=== EXERCISE DIRECTIONS ===
What you give back should be exactly the opening lines of the data, ending with the line that contains "персональные рекомендации |" and including it.

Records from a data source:
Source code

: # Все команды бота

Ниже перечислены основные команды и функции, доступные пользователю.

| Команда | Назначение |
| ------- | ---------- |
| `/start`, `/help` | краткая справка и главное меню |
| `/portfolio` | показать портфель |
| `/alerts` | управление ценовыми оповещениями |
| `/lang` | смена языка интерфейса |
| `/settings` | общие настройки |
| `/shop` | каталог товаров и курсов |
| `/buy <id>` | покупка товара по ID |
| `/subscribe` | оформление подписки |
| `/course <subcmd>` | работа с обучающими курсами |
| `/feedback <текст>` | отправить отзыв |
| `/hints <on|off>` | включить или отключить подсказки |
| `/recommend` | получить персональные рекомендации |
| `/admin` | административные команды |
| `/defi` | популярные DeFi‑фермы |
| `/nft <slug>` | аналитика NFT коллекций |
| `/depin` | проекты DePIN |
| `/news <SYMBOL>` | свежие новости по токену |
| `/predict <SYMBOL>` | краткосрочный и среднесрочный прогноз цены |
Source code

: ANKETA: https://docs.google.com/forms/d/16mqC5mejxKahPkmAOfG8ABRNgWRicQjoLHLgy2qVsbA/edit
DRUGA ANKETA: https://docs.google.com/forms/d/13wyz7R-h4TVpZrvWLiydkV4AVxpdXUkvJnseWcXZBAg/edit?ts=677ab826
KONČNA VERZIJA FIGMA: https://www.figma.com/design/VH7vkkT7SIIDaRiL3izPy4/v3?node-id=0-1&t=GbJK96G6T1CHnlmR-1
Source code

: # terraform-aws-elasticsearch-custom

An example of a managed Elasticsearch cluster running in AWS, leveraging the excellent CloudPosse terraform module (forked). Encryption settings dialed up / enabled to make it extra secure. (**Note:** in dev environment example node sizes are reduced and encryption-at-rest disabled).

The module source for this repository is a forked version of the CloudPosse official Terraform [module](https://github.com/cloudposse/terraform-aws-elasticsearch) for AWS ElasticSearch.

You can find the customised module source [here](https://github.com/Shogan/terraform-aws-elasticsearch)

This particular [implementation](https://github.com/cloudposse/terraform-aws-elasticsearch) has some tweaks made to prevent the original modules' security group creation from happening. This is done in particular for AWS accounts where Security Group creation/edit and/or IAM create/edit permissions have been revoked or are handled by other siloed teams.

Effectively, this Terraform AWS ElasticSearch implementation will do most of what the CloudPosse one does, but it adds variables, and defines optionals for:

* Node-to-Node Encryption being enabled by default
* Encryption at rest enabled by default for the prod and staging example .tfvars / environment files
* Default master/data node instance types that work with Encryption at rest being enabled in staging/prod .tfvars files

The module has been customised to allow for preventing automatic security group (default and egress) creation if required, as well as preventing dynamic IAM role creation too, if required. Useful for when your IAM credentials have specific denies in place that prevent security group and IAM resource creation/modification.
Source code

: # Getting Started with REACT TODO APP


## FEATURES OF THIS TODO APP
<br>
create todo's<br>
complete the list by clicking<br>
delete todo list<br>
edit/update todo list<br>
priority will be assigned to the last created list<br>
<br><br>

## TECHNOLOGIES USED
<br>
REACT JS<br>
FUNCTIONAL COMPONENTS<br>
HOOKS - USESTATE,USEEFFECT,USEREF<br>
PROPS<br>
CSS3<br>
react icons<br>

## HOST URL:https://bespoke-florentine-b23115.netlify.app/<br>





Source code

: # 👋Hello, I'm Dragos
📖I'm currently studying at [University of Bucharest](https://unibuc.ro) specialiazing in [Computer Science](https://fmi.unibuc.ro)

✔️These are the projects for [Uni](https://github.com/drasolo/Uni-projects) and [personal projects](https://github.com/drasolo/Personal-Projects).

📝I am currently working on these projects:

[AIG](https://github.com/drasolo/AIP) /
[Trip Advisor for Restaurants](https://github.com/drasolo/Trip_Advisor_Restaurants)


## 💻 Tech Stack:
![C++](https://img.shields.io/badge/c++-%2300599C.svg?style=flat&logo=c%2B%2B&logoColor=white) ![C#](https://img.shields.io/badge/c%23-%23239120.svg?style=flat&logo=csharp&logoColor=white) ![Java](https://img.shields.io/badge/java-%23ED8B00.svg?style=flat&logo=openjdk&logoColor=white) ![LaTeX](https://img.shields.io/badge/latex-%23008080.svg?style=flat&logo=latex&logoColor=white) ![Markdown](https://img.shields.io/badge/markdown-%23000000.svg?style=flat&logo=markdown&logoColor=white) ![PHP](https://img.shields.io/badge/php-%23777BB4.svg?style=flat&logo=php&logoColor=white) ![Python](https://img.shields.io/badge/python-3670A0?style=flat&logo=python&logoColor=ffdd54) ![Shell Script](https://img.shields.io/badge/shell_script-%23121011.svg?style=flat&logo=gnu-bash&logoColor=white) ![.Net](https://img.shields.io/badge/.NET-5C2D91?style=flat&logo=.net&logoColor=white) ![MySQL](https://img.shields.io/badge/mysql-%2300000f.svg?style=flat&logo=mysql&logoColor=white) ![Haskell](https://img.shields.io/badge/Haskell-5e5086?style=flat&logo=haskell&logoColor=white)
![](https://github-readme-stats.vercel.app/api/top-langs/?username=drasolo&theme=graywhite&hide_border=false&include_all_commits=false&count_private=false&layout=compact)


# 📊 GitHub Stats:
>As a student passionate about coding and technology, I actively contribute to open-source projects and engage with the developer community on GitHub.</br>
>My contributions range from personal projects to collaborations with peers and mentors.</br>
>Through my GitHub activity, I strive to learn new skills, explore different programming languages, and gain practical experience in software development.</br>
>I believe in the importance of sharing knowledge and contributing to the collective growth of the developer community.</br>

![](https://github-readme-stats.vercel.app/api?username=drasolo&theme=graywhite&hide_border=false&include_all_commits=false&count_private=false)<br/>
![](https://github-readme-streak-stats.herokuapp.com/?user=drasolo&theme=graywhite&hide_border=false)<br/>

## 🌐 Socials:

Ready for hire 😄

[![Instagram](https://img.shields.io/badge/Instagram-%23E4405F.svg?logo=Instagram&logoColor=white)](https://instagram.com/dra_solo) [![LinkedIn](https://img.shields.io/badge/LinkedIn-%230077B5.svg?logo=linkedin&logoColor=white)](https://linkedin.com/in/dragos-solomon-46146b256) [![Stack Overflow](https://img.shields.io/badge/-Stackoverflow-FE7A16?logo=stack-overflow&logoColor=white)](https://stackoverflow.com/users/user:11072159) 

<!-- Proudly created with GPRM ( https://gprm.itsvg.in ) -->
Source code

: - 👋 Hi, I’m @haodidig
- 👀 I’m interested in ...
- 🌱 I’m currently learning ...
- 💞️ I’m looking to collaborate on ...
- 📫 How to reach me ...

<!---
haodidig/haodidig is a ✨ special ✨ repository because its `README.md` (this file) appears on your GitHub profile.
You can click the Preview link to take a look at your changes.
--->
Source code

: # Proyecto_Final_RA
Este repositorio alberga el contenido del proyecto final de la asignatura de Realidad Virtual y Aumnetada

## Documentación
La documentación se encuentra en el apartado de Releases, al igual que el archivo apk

=== ANSWER TO THIS PROBLEM ===
Source code

: # Все команды бота

Ниже перечислены основные команды и функции, доступные пользователю.

| Команда | Назначение |
| ------- | ---------- |
| `/start`, `/help` | краткая справка и главное меню |
| `/portfolio` | показать портфель |
| `/alerts` | управление ценовыми оповещениями |
| `/lang` | смена языка интерфейса |
| `/settings` | общие настройки |
| `/shop` | каталог товаров и курсов |
| `/buy <id>` | покупка товара по ID |
| `/subscribe` | оформление подписки |
| `/course <subcmd>` | работа с обучающими курсами |
| `/feedback <текст>` | отправить отзыв |
| `/hints <on|off>` | включить или отключить подсказки |
| `/recommend` | получить персональные рекомендации |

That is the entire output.